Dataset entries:
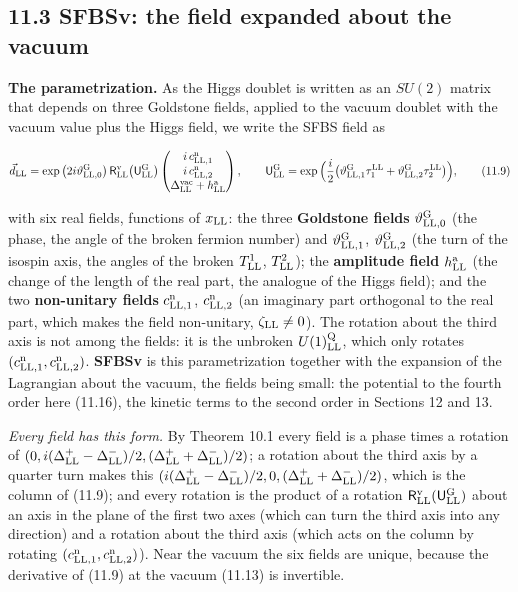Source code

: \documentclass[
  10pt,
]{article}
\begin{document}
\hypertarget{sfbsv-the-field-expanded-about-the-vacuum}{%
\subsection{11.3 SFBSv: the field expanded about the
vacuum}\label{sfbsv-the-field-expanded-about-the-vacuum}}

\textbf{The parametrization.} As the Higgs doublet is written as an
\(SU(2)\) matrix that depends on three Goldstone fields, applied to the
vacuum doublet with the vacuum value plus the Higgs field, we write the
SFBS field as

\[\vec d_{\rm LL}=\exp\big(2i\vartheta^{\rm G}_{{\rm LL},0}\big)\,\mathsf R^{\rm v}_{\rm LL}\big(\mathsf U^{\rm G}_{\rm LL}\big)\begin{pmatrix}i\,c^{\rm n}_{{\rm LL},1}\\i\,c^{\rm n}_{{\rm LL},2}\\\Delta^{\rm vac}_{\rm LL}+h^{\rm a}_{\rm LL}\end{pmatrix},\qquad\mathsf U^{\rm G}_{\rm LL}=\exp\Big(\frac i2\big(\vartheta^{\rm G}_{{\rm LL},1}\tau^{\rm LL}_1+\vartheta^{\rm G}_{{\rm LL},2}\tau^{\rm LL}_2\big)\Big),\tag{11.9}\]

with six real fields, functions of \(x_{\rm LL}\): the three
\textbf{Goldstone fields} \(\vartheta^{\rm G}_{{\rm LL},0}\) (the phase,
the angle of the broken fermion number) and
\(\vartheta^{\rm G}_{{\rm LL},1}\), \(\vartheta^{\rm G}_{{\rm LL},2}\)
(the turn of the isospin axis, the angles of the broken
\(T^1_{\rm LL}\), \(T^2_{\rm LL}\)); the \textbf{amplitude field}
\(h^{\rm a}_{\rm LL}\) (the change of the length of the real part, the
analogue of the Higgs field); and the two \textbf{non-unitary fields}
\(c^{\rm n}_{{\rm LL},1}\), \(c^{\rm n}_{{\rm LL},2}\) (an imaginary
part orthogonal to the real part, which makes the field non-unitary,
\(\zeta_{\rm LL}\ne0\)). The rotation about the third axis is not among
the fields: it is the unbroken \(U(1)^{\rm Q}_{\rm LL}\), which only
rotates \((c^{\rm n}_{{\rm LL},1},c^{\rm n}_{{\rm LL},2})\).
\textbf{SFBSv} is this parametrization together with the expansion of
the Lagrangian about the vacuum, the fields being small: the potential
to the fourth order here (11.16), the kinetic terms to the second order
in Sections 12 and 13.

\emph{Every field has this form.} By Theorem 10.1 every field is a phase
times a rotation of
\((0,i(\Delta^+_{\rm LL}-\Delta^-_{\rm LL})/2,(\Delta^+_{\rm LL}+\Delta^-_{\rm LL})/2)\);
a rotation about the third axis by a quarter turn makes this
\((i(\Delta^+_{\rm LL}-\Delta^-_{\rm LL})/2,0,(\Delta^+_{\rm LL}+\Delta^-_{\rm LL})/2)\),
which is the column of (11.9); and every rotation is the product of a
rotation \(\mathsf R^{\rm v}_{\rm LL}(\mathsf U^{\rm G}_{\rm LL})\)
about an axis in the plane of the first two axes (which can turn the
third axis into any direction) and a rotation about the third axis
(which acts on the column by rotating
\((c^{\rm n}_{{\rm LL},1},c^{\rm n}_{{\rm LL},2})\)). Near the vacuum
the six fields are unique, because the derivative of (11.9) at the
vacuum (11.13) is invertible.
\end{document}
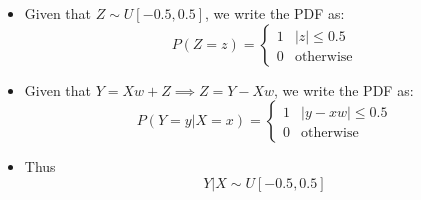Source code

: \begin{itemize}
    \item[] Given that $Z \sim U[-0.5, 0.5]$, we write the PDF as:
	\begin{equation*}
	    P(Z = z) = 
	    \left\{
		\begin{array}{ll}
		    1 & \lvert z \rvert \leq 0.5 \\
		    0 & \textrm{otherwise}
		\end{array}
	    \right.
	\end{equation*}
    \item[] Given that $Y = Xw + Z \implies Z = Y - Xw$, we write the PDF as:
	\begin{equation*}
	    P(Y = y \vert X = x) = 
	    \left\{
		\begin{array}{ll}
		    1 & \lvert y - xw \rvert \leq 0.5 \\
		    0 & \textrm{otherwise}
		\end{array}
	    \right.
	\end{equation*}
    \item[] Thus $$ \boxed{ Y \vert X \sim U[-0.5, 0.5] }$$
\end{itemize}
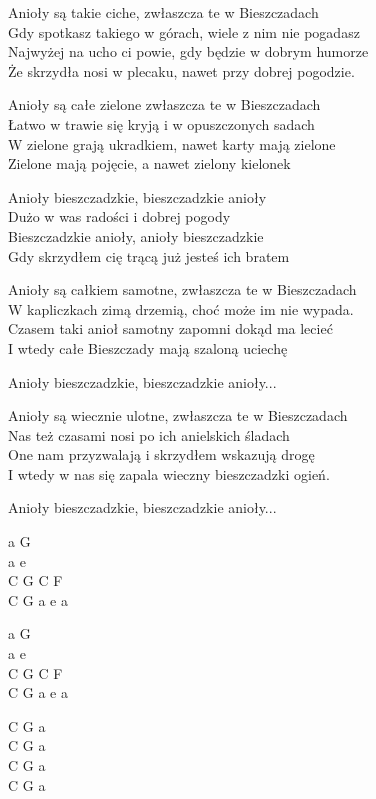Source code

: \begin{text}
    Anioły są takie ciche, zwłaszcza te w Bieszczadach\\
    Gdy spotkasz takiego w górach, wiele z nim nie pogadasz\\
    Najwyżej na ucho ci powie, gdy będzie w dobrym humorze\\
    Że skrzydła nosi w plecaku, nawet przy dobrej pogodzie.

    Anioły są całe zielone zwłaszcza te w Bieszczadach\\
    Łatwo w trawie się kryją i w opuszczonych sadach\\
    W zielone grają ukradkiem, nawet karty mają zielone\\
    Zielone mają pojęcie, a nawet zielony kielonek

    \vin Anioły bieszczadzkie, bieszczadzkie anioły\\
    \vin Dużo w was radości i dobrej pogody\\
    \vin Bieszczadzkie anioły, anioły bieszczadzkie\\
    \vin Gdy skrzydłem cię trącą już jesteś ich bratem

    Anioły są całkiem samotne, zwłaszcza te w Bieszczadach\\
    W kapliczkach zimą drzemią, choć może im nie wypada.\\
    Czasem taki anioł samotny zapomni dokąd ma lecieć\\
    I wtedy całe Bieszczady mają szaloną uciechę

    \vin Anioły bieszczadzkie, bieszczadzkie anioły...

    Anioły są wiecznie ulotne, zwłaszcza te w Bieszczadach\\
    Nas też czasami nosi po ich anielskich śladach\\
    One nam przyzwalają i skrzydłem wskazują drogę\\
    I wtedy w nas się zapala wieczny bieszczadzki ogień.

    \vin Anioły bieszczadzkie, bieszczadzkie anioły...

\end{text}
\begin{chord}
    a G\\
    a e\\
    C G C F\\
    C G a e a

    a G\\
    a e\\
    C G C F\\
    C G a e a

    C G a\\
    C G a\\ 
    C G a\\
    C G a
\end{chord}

* * *

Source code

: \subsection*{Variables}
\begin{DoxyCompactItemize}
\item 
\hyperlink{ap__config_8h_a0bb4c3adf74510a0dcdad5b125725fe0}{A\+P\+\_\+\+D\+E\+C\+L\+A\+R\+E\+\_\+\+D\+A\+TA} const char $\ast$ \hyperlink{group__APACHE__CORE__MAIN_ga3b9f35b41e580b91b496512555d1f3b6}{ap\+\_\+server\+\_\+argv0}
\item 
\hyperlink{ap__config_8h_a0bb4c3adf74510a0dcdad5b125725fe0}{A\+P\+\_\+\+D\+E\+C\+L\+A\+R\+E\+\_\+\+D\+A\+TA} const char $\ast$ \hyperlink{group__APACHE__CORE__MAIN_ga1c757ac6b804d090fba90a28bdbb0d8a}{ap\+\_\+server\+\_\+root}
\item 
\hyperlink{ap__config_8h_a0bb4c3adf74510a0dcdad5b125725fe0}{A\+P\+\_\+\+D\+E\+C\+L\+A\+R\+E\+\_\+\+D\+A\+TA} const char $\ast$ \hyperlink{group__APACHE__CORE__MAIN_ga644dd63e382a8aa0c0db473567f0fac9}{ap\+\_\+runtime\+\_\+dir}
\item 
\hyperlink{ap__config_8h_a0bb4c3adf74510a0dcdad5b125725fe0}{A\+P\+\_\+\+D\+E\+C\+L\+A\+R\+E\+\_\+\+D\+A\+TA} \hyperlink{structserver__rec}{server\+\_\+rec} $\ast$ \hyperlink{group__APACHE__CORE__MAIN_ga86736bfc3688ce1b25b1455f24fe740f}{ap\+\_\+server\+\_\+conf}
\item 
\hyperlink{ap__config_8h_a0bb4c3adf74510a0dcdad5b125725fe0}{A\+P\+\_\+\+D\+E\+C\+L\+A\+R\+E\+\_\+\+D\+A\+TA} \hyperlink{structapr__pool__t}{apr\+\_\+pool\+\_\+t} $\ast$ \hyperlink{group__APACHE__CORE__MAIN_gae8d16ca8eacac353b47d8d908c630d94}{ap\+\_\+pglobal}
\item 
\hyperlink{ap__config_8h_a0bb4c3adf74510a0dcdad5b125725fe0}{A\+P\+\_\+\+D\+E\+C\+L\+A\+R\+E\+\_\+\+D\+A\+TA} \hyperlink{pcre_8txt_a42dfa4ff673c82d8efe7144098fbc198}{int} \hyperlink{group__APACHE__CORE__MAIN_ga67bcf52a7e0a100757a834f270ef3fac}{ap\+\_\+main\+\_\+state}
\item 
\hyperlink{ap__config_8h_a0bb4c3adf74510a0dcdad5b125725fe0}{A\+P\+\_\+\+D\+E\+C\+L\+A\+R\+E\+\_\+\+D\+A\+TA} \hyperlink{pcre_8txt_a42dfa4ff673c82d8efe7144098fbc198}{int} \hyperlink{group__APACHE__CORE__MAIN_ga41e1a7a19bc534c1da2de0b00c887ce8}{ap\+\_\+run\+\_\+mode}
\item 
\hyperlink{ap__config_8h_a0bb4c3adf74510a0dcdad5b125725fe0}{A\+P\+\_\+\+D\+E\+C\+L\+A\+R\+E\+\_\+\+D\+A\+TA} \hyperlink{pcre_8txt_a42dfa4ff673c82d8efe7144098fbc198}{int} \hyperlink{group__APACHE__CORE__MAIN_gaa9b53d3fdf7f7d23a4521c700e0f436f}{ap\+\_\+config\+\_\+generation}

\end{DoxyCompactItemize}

* * *

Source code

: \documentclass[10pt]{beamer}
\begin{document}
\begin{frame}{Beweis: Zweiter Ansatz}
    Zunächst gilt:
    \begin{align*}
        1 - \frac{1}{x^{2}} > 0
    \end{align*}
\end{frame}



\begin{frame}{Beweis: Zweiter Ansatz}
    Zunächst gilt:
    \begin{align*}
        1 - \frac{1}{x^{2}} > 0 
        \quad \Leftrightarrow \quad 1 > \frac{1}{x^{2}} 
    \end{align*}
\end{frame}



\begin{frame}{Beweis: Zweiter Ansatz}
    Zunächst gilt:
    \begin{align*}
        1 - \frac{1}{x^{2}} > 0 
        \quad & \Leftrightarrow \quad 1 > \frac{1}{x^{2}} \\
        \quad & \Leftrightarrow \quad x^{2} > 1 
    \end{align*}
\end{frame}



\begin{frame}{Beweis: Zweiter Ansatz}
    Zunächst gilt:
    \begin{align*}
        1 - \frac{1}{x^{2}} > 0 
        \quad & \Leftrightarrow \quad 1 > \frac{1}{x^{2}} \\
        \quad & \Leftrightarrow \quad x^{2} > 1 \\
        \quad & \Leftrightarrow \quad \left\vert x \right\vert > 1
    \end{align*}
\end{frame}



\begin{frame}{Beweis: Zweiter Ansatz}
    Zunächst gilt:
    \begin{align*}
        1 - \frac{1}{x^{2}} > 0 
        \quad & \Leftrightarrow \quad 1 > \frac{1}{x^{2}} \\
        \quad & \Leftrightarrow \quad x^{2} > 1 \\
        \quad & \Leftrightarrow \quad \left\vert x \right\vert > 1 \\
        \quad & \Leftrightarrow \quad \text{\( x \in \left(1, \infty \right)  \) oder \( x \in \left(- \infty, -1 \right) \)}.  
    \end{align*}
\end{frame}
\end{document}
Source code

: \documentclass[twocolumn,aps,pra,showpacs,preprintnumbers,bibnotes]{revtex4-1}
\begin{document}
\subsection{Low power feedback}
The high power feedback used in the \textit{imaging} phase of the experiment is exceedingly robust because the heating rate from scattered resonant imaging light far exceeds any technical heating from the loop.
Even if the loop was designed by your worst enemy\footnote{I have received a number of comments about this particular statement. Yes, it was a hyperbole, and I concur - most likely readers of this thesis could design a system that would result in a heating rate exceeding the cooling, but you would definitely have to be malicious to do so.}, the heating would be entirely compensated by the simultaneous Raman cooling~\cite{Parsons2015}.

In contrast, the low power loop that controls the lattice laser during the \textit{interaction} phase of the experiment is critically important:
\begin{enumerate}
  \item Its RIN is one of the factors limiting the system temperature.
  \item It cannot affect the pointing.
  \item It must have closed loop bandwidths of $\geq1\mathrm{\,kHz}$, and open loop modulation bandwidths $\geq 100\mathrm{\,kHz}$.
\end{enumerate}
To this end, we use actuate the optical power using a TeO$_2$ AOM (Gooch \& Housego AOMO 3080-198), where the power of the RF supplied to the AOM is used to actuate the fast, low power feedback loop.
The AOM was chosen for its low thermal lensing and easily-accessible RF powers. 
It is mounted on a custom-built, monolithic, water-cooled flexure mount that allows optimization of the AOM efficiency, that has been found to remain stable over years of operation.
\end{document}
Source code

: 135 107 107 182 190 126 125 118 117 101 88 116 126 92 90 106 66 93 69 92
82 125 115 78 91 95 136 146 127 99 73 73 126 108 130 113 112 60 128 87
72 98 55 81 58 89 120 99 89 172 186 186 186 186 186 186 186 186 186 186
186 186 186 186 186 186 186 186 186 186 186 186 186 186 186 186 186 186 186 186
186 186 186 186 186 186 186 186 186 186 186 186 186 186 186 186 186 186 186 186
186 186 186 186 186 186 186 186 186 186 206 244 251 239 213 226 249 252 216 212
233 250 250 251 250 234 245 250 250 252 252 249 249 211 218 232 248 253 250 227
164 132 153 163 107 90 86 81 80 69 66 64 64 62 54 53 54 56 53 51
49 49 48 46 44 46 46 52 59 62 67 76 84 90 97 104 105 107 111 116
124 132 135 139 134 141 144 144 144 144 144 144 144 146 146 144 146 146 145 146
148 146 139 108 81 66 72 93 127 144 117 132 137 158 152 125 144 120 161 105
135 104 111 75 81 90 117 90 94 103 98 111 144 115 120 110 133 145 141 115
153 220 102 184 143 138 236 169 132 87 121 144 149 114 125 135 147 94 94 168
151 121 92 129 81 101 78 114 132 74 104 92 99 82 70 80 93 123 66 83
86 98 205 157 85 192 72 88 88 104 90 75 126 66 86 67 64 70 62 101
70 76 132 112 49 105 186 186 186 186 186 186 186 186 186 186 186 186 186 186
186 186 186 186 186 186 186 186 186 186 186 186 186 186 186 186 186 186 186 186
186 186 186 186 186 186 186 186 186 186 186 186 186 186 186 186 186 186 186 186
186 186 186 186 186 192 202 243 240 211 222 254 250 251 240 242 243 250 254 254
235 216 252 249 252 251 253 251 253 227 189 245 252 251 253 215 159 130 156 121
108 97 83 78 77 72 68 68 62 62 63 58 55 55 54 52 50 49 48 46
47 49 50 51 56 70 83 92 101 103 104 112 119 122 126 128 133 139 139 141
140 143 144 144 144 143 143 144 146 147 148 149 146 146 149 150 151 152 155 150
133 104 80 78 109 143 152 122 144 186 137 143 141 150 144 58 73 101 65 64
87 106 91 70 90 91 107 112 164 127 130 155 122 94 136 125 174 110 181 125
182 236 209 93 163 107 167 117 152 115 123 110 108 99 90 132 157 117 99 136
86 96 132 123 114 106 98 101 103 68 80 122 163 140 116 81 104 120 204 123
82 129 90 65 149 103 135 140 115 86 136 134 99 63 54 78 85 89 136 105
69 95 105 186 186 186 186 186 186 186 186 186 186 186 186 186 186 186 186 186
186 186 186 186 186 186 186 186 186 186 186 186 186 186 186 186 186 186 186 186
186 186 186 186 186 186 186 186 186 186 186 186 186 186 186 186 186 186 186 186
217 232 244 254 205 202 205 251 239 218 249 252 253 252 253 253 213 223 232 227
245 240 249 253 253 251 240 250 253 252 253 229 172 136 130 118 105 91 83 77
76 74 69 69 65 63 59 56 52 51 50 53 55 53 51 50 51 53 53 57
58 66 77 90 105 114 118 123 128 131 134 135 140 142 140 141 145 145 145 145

Exercise directions: Report every line in the data that holds "textit", copying each one.

Response to the task:
The high power feedback used in the \textit{imaging} phase of the experiment is exceedingly robust because the heating rate from scattered resonant imaging light far exceeds any technical heating from the loop.
In contrast, the low power loop that controls the lattice laser during the \textit{interaction} phase of the experiment is critically important:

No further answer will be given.